I accidentally scheduled this final exam for the day after the US elections. Being both an American and a person who doesn’t want to spend the rest of their life living in a post-apocalyptic wasteland, I was deeply unhappy with the election results. Being a journalist, I had several stories to file about the election results. Being a crazy person, I stayed up all night to watch the election results.
It started out fine, with a group of friends drinking beer and watching the news, but as the night dragged on and the outcome became more and more inevitable, the crowd slowly drifted away. I took a short nap at 8:00 in the morning, filed my stories and then got on my bike to head to the test centre.

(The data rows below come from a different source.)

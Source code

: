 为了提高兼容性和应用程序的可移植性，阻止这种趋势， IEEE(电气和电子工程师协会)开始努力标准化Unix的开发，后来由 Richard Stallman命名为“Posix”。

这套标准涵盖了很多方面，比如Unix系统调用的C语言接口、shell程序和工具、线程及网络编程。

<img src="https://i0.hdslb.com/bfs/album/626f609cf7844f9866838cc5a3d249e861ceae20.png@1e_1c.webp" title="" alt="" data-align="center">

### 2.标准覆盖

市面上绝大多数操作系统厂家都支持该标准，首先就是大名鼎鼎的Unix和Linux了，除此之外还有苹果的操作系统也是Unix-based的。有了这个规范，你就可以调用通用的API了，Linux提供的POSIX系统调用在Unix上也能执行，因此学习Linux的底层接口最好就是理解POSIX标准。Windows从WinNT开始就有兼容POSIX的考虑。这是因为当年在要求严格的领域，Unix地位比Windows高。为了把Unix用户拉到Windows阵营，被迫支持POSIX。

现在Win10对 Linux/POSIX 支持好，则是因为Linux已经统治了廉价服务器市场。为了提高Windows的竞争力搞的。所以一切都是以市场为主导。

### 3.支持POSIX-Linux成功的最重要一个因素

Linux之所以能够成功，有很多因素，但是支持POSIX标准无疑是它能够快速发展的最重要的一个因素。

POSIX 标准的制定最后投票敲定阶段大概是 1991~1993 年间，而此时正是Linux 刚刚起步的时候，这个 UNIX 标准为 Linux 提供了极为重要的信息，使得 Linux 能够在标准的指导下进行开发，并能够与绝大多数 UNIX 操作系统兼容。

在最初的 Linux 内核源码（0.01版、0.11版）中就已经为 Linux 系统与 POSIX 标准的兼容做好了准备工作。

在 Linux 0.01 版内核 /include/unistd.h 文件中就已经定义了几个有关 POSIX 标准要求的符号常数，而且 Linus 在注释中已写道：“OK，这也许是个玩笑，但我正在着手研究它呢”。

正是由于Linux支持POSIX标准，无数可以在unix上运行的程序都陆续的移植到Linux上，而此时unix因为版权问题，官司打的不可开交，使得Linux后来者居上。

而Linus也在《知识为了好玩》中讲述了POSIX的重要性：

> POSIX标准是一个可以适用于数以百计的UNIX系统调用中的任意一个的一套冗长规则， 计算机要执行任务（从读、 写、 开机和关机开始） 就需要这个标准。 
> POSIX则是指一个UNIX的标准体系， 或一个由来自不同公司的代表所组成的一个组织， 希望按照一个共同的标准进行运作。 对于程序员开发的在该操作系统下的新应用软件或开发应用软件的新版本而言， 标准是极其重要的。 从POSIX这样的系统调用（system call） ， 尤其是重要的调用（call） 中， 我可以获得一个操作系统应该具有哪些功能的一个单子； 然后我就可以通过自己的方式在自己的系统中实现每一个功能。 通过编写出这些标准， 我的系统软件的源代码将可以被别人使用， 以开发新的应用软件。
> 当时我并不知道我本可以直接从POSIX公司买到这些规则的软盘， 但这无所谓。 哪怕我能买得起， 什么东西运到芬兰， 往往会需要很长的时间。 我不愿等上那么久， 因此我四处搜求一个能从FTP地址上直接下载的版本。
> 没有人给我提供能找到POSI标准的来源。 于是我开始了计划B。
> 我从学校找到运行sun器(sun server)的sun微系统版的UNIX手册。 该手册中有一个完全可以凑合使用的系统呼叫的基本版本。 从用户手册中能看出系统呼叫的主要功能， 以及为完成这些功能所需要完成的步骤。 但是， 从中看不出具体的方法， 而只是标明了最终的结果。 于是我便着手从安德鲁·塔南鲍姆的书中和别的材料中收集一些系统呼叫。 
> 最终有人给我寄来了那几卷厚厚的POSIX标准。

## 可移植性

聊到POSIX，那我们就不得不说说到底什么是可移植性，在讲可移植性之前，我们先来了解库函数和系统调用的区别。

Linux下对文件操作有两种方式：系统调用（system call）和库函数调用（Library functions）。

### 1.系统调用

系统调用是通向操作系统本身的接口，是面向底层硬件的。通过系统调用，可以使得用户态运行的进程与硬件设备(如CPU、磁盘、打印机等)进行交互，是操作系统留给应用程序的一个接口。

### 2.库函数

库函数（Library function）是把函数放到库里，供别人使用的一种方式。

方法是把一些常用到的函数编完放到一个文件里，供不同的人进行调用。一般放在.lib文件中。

The stakes for the exam results were suddenly a bit higher. At the counter, looking like a person who has had 30 minutes of sleep, I handed my ID off to the testing official. He glanced at it. Glanced up at me. Glanced back at it. Glanced up at me and leaned forward. Then he whispered, ‘I’m sorry’. ‘Ik ook,’ I replied.
The next step
Now that I have successfully passed all of the required (I think, though I’ll only believe it when the IND sends me my permanent residency card), I had to prepare my permanent residency application. The form itself is 18 pages and required everything from copies of my passport to a letter from my employer.
Ultimately, I mailed the IND 68 pages of supporting documentation proving that I am a good citizen, that I passed my exams, that I am financially secure, that I have a job and that I eat both cheese and hagelslag. Since the IND system is an old-fashioned paper one, I had my short video demonstrating my enjoyment of cheese printed into a flip book. I anticipate this will be sufficient.
Two weeks later (much faster, incidentally, than it took for the exam results to arrive) I got a letter from IND confirming my application and a request to pay them a lot of money to process it. With that final bit arranged, now I wait. Again.
Molly will update us with her progress in the spring, when her application is processed.